Ты попадаешь в театральную среду и начинаешь все сначала. Актеры ведь разные в разных регионах России, Хакассия – это не Башкортостан, Центральная Россия – это не Кавказ. Все очень индивидуально. С каждым названием все начинается с нуля. Каждый раз надо все доказывать заново: новым артистам – что ты не с улицы пришел, и надо завоевать их доверие, затем надо что-то вытащить из них. В общем, профессия мазохистская немного: каждый раз ты не знаешь, получится или нет… Бывают, конечно, моменты, когда ты сам доволен – получилось что-то классное, но очень редко.
Особенно, когда видишь спектакль через год и думаешь, что можно было дожать, что-то сделать по-другому. Спектакль же не кино, он все равно видоизменяется артистами.
Режиссерский театр живет до премьеры, как говорит один режиссер?
Если режиссер – не сотрудник этого театра и приглашен, то да. Эта шутка имеет место быть. Но если режиссер работает в этом театре, и это его артисты, то вряд ли! Особенно если это режиссерский, авторский театр. Правда, авторских театров остались уже единицы уже!
Но если ты приглашен… Один артист мне как-то сказал: «Режиссеры сейчас, в основном, кукушки»
«Почему?» — «Здесь поставил, здесь, здесь, и уехал, бросил…» Есть, конечно, театры, которые звонят и приглашают на вводы. Но есть, и такие, что делают это без тебя.
Вы работали даже постановщиком сценических боев! Это оттуда – из кино, от Брюса Ли?
В детстве мы с родным братом Артуром снимали воображаемые фильмы! Боевики! Все время драка! Максимально натуралистичная, но бесконтактная. Правда, иногда прилетало! Я много внимания уделял сценическому движению в театральном. Уже, когда снимался в фильме «Земля людей», играл нанайского мальчика Евако, все трюки выполнял сам. И да, ставил бои в студенческих спектаклях, в театре – мне это очень нравилось.
Даже на свадьбах, на юбилеях, корпоративах были номера: мы выбегали с товарищем, как два гангстера из 30-х, перестрелка, драка, потом мирились, и все это, потому что была борьба: кто первый поздравит именинника. Сейчас я этим не занимаюсь. Есть много новых техник, и я лучше приглашу специалиста, профессионала, который профессионально этим занимается. Вообще люблю работать, когда есть профессиональная команда.
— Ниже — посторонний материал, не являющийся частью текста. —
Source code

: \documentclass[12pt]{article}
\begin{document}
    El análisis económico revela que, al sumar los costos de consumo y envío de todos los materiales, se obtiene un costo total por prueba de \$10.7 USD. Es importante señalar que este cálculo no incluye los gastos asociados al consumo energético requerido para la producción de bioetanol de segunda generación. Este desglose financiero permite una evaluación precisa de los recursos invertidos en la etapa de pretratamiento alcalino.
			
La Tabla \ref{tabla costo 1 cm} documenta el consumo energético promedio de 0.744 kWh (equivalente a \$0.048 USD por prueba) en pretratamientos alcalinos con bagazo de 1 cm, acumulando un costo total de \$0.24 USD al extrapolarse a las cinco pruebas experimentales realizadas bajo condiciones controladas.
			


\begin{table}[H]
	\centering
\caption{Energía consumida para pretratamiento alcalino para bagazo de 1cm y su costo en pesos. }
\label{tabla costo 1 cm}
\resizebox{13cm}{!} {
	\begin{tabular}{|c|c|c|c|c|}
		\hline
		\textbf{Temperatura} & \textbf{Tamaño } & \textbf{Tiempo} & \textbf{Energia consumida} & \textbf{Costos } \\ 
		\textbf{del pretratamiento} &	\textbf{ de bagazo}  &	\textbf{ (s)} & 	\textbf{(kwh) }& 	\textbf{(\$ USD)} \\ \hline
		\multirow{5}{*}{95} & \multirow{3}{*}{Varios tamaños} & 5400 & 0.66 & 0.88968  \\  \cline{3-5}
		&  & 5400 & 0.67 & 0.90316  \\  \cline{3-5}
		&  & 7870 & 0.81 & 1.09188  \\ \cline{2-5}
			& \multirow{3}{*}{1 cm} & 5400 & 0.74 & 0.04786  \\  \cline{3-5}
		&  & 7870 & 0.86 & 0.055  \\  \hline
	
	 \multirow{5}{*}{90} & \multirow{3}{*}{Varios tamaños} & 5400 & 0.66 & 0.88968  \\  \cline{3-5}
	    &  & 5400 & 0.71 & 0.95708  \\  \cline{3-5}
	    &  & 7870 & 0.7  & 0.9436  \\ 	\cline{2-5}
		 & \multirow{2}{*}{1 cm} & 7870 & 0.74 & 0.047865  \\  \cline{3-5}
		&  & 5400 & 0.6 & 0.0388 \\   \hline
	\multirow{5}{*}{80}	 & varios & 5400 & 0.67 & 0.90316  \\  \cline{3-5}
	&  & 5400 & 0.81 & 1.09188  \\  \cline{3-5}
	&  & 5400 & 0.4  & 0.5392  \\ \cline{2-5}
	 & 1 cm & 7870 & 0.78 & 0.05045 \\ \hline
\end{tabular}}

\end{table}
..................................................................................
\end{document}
В вашем послужном списке, насколько я знаю, были не одни только постановки…
Да, я много чем занимался в жизни…
А чем еще?
Занимался брейк-дансом в юности и одно время даже в клубах танцевал. Был официантом, в продажах работал: продавал порошковую краску, сварочную проволоку, аниматором… Всё сразу не вспоминается! Так петелька за петелькой выстраивается полотно жизни. И все это – мои университеты.
А самая запоминающаяся работа – экскурсовод в Останкинской телебашне. Мне нравилось, что приходят люди, хотят узнать что-то новое. Я поднимался с ними на смотровую площадку и проводил обзорную экскурсию по Москве. Время было интересное: приезжали люди со всего мира.
С 2013 по 2016 годы вы были руководителем театра кукол «Пеликан». Театр кукол – особый театр. Как справлялись?
На самом деле все просто: в свое время, чтобы заработать денег на пропитание, мы с женой Риммой – она тоже по профессии актриса и режиссер – организовали театр для детей «Пеликан». Это была частная история: мы придумывали оригинальные сценарии, Римма делала кукол и театральные ширмы. Она и сейчас периодически является художником в некоторых моих спектаклях. Сами ставили, и играли сами!
А почему именно кукольный?
Главным образом, потому что это удобный формат для выездного театра, ведь у нас не было площадки: ширмы – с собой, декорации – с собой, свет и звук тоже, и начинаешь колесить, искать, кому ты нужен. То есть только от нас зависел весь цикл создания и выпуска спектакля. А зрителей мы находили в детских садах, школах по бесконечным «холодным» звонкам, летних лагерях, на каких-то частных вечеринках для детей, кто это мог себе позволить. У нас подрабатывали знакомые артисты, а где-то играли и мы сами.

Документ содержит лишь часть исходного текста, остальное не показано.